Google unveiled its eighth-generation TPUs at Cloud Next 2026 with the architectural shift that has been rumored for a year: splitting training and inference workloads into separate chips. TPU 8t is for training, TPU 8i for inference. Each is optimized for the specific bottlenecks of its half of the AI workload — training wants raw throughput and interconnect bandwidth across giant pods, inference wants latency and memory-access locality for autoregressive decoding.
TPU 8t pods are 9,600 chips, up from Ironwood's 9,216, connected through a 3D torus network. The architectural additions are SparseCore (acceleration for sparse ops, which dominate in MoE models) and native four-bit floating point (reducing memory bandwidth pressure and increasing effective throughput per memory byte). Google's claim is 2.7 times performance-per-dollar over Ironwood for large-scale training and 2 times performance-per-watt over the previous generation. Detailed FLOPS numbers and HBM specs are not public yet.
TPU 8i is the more interesting architectural move. Pod size tops out at 1,152 chips using a new interconnect topology called Boardfly ICI. The chip has three times the SRAM of Ironwood. The design choice is about keeping KV cache and activations on-chip for lower-latency autoregressive decoding.

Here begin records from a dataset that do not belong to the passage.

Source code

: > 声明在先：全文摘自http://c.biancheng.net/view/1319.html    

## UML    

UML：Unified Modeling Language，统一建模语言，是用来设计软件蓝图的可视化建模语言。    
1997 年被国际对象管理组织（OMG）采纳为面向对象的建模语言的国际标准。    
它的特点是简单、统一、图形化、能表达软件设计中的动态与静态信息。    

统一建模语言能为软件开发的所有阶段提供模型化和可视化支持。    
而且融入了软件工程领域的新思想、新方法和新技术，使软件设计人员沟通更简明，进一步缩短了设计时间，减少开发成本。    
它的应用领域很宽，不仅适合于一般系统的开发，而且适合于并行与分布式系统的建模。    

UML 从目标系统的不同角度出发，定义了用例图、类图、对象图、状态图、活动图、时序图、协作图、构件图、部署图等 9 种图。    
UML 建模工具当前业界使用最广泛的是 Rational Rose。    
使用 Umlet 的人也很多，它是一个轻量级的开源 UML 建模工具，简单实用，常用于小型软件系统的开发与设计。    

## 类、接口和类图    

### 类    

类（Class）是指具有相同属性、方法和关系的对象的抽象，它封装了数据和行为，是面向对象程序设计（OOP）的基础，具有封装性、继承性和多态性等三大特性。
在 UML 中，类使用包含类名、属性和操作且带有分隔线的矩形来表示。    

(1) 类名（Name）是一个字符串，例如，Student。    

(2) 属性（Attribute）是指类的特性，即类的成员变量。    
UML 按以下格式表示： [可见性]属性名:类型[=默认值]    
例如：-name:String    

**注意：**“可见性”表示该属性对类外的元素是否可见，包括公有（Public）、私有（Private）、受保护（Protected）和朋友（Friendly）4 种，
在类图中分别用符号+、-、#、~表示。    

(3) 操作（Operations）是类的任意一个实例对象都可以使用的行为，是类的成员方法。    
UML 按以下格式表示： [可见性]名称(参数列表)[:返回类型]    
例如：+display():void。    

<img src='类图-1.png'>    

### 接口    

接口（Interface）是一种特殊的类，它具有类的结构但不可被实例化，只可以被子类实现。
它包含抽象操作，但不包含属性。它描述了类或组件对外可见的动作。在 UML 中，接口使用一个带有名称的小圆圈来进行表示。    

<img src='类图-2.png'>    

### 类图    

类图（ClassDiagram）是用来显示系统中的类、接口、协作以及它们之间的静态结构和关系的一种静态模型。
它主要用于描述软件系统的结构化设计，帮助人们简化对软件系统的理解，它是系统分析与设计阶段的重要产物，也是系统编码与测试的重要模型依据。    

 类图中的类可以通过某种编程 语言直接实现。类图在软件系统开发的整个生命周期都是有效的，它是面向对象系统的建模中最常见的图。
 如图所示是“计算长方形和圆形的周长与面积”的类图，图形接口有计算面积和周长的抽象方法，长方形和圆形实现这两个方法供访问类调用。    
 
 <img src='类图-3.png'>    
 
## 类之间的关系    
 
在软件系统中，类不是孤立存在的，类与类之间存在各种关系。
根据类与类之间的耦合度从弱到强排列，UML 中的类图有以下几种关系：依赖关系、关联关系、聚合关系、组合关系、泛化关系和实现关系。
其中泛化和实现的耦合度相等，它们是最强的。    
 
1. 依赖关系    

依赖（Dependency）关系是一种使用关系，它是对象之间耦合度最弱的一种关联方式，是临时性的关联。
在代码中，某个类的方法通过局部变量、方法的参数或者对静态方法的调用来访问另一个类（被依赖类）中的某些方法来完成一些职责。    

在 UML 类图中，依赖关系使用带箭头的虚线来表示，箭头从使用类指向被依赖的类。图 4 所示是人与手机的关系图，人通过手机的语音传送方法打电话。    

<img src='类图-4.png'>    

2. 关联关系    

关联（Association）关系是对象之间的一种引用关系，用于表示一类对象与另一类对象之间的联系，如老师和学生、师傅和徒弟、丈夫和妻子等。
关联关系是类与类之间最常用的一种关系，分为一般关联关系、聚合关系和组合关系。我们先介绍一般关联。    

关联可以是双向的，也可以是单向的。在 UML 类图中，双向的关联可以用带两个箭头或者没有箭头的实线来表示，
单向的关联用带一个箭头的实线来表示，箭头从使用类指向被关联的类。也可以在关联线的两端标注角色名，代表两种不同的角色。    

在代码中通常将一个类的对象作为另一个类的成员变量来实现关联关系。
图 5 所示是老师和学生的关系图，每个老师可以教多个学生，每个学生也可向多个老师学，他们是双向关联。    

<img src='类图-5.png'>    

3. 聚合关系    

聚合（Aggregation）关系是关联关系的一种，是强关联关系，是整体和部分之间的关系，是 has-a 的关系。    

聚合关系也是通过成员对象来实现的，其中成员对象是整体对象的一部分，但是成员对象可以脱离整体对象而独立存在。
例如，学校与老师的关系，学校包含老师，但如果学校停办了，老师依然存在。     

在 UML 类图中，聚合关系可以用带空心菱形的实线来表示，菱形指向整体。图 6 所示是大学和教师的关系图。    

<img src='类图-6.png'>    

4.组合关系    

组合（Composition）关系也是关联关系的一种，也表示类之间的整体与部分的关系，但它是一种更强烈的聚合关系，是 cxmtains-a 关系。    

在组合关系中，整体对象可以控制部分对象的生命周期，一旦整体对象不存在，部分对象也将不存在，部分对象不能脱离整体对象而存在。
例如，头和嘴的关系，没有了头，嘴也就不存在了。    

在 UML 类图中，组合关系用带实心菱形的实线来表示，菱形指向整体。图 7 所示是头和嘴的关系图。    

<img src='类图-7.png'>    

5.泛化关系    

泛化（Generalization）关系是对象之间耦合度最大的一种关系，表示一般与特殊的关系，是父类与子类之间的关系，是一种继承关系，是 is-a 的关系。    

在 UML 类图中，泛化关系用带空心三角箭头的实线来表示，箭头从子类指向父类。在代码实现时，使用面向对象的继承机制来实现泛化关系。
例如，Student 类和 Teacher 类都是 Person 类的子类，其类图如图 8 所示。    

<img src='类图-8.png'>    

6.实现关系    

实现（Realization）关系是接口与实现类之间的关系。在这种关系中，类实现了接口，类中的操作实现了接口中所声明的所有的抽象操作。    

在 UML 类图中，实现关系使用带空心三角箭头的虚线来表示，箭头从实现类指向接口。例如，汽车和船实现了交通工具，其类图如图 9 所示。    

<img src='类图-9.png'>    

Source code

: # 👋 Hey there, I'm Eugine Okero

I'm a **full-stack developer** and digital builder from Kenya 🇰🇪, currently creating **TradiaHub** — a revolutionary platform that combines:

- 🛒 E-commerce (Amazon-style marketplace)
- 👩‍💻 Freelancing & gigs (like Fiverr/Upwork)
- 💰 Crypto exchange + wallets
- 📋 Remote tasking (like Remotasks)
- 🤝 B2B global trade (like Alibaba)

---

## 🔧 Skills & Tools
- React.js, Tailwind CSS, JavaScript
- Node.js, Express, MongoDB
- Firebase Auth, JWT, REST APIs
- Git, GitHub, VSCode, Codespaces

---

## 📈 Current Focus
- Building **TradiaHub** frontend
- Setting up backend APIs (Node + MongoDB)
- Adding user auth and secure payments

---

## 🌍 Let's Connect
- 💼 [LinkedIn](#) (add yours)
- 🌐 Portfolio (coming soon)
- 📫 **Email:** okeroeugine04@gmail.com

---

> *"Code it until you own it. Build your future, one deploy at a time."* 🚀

There is a Collectives Acceleration Engine specifically for the all-reduce and all-to-all patterns that dominate inference, and Boardfly reduces the hops required for all-to-all communication by up to 50%. Google's claim for the inference chip: 80% perf-per-dollar over Ironwood at low-latency targets, 2 times perf-per-watt over the previous generation.
Two things worth registering for builders. One, the training-versus-inference split at the silicon level is the hardware acknowledgment of what every LLM serving paper has been saying for two years: prefill and decode, training and serving, have different compute and memory profiles and benefit from different silicon. Anthropic's Amazon Trainium deal (1 million-plus chips deployed, 5 gigawatts over the decade) shows the same logic on Amazon silicon. Now Google is splitting the same way. Two, the Thinking Machines Lab multi-billion-dollar deal with Google Cloud the same week, for NVIDIA GB300 chips, is the consistent signal: Google sells its own silicon and NVIDIA's silicon through the same cloud, because customers want the option. Custom silicon is winning margin but not exclusivity yet.